(Records from a dataset)
------------

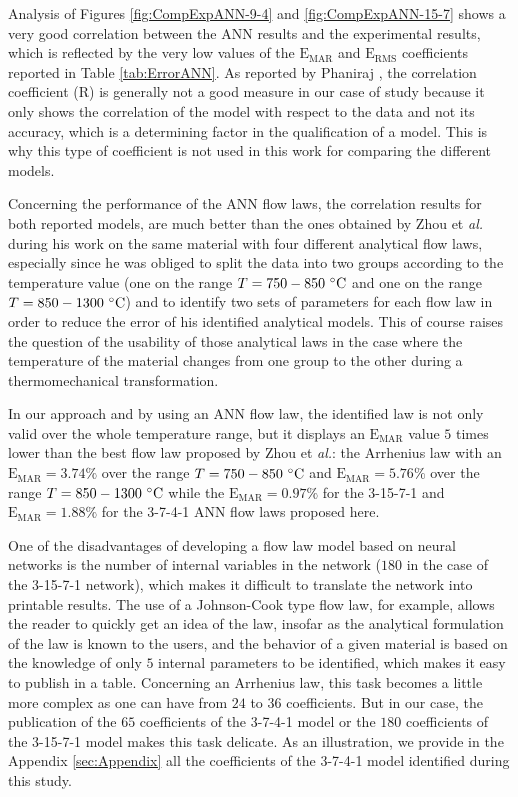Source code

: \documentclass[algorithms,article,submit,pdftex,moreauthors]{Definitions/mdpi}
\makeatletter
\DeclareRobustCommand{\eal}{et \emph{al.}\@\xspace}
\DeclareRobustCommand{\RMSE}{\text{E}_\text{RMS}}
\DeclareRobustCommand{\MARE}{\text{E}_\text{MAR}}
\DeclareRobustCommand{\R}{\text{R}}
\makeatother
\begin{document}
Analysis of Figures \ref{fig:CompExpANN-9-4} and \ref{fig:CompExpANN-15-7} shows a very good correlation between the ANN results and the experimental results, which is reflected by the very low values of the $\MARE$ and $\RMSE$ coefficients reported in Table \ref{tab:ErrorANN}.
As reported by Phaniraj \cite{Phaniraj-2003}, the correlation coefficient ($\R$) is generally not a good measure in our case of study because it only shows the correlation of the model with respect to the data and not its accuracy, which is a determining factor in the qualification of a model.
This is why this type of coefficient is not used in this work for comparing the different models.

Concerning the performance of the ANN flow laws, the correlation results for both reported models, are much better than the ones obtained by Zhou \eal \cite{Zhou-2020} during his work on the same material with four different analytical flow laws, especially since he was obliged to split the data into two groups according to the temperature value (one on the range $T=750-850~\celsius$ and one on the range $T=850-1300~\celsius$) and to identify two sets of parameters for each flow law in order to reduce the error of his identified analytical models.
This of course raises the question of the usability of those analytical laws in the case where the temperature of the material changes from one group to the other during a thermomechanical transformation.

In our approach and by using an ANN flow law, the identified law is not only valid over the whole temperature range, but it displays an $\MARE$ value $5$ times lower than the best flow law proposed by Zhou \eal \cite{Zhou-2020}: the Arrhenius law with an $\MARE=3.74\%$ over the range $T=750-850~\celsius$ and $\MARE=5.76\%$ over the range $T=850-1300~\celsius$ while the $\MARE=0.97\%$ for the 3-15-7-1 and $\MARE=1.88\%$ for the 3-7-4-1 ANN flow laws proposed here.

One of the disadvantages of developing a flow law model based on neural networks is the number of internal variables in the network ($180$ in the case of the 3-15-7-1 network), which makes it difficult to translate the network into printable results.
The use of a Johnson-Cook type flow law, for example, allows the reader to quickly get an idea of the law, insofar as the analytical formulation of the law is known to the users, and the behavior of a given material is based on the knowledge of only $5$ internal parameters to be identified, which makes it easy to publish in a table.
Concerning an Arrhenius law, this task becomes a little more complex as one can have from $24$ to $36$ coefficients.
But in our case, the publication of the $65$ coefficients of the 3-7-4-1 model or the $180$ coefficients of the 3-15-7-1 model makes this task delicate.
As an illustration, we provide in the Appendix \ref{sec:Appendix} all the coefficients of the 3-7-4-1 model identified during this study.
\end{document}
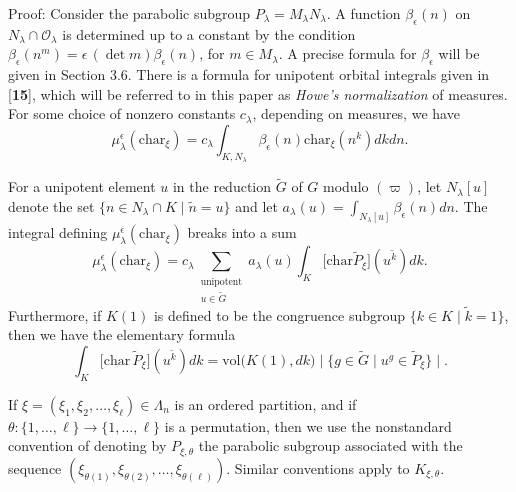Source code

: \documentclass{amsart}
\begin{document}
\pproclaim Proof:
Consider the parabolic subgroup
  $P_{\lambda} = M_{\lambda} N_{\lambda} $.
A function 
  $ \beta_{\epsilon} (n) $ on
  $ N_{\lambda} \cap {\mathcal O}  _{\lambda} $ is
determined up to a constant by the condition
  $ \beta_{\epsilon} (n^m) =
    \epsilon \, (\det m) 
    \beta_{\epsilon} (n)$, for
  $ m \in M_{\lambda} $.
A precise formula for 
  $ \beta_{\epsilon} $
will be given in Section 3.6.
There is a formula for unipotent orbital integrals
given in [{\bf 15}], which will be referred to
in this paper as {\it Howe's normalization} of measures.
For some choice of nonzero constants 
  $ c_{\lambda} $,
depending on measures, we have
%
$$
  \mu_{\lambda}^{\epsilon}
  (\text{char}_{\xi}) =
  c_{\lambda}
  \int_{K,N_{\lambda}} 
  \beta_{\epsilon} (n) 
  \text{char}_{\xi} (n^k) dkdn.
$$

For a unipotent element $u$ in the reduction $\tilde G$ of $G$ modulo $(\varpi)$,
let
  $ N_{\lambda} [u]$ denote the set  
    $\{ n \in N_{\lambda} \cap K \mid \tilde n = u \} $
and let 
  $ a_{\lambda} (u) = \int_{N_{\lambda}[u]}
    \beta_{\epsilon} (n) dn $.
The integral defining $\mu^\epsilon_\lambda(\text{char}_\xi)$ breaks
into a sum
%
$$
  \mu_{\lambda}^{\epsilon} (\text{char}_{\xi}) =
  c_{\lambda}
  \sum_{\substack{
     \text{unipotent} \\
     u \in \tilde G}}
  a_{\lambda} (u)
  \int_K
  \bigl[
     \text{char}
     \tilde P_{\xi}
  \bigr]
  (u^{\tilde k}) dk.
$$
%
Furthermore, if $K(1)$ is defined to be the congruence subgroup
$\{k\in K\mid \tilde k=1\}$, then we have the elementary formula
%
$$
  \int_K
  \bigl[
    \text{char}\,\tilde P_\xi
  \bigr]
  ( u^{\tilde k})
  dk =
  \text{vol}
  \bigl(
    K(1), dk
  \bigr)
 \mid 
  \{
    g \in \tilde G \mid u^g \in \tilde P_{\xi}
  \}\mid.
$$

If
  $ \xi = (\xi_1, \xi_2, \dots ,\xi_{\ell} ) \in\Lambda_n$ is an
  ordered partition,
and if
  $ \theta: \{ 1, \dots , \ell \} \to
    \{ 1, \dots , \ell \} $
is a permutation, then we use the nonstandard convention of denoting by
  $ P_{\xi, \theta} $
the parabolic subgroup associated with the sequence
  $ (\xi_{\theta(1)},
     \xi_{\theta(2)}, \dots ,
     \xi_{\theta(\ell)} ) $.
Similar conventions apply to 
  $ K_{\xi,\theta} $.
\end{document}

------------

Work order: Match on "Arrhenius" and report each line of the data above that has it.

Task response:
In our approach and by using an ANN flow law, the identified law is not only valid over the whole temperature range, but it displays an $\MARE$ value $5$ times lower than the best flow law proposed by Zhou \eal \cite{Zhou-2020}: the Arrhenius law with an $\MARE=3.74\%$ over the range $T=750-850~\celsius$ and $\MARE=5.76\%$ over the range $T=850-1300~\celsius$ while the $\MARE=0.97\%$ for the 3-15-7-1 and $\MARE=1.88\%$ for the 3-7-4-1 ANN flow laws proposed here.
Concerning an Arrhenius law, this task becomes a little more complex as one can have from $24$ to $36$ coefficients.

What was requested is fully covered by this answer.